A Kite for Grown-Ups: Outofstock’s Up and Away Light
Remember the old elementary school anecdote about how elder statesman Ben Franklin discovered electricity by flying a kite in a thunderstorm? According to manufacturer Outofstock, the story is apocryphal. The truth is that Franklin proposed the experiment but never conducted it-an historical absence that Outofstock intends to rectify with their lively Up and Away Light.
Up And Away Light. Designed by Outofstock for Saazs.
A Luminous Diamond-Shaped Fixture with a Whimsical Aesthetic
Each of the three members of Barcelona-based Outofstock design hails from another country entirely, so it's not place of origin that has brought them together but rather their similar memories of the universal pastime of flying a kite: "By attempting to humanise a new lighting technology through an image of a kite-an object that is closely connected to our childhood and memories, is perhaps our way of completing the story."
Maybe had Franklin sufficient foresight he would have anticipated Up and Away's bright wall of pure white light, or foretold of the "LED -in-glass" technology that facilitates Up and Away's uninterrupted and illuminated glow.
Fresh off this year's incarnation of Milan Design Week, Up and Away has nowhere else to go but up. Exhibition attendees admired the piece's unusual look, its ability to essentialize the easy vibe and poetic feel of a white-winged kite floating on the wind. They also appreciated Up and Away's clever incorporation of its power cord, which drapes back jauntily just as if this tail end were caught on the last soft breaths of a gentle rush of wind.

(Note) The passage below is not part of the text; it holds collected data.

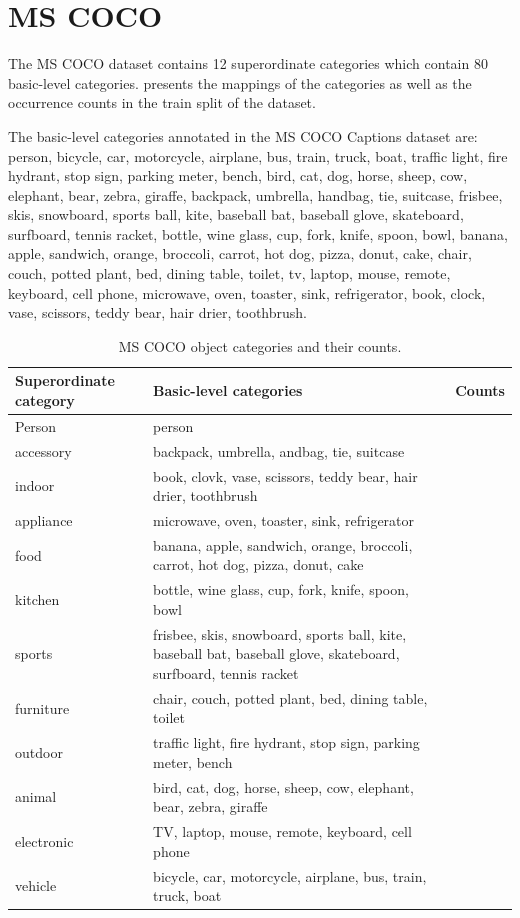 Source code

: \section{MS COCO}
The MS COCO dataset \parencite{chen2015microsoft} contains 12 superordinate categories which contain 80 basic-level categories.  presents the mappings of the categories as well as the occurrence counts in the train split of the dataset. 

The basic-level categories annotated in the MS COCO Captions dataset are: person, bicycle, car, motorcycle, airplane, bus, train, truck, boat, traffic light, fire hydrant, stop sign, parking meter, bench, bird, cat, dog, horse, sheep, cow, elephant, bear, zebra, giraffe, backpack, umbrella, handbag, tie, suitcase, frisbee, skis, snowboard, sports ball, kite, baseball bat, baseball glove, skateboard, surfboard, tennis racket, bottle, wine glass, cup, fork, knife, spoon, bowl, banana, apple, sandwich, orange, broccoli, carrot, hot dog, pizza, donut, cake, chair, couch, potted plant, bed, dining table, toilet, tv, laptop, mouse, remote, keyboard, cell phone, microwave, oven, toaster, sink, refrigerator, book, clock, vase, scissors, teddy bear, hair drier, toothbrush.

\begin{table}[]
	\begin{tabularx}{\linewidth}{|X|X|l|}
		\hline
		\textbf{Superordinate category}                                    & \textbf{Basic-level categories} & \textbf{Counts}  \\ \hline
		Person & person & \\  \hline
		accessory & backpack, umbrella, andbag, tie, suitcase & \\  \hline
		indoor & book, clovk, vase, scissors, teddy bear, hair drier, toothbrush & \\  \hline
		appliance & microwave, oven, toaster, sink, refrigerator & \\  \hline
		food & banana, apple, sandwich, orange, broccoli, carrot, hot dog, pizza, donut, cake & \\  \hline
		kitchen & bottle, wine glass, cup, fork, knife, spoon, bowl & \\  \hline
		sports & frisbee, skis, snowboard, sports ball, kite, baseball bat, baseball glove, skateboard, surfboard, tennis racket & \\  \hline
		furniture & chair, couch, potted plant, bed, dining table, toilet & \\  \hline
		outdoor & traffic light, fire hydrant, stop sign, parking meter, bench & \\  \hline
		animal & bird, cat, dog, horse, sheep, cow, elephant, bear, zebra, giraffe & \\  \hline
		electronic & TV, laptop, mouse, remote, keyboard, cell phone & \\  \hline
		vehicle & bicycle, car, motorcycle, airplane, bus, train, truck, boat & \\ 
		\hline
	\end{tabularx}
	\caption{\label{tab:app_coco_categories} MS COCO object categories and their counts.}
\end{table}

About the Designer: Outofstock hails from the lovely lovely city of Barcelona, Spain, an exquisite and inspiring locale, where, one imagines, it just might be refreshing and relaxing to sit back and fly a kite. The city has enough parks so that this would be no mean challenge. And though you might be tempted, resist the urge to "fly" Outofstock's iconic Up and Away wall/pendant lamp. The company intends for this intriguing piece to be a bellwether for their credo of "humanizing new lighting technology." And so it is. What better way to enjoy a smart and slick new fixture than by hearkening back to one's halcyon days? And what better way to bring a new shape in ambient lighting into the public purview?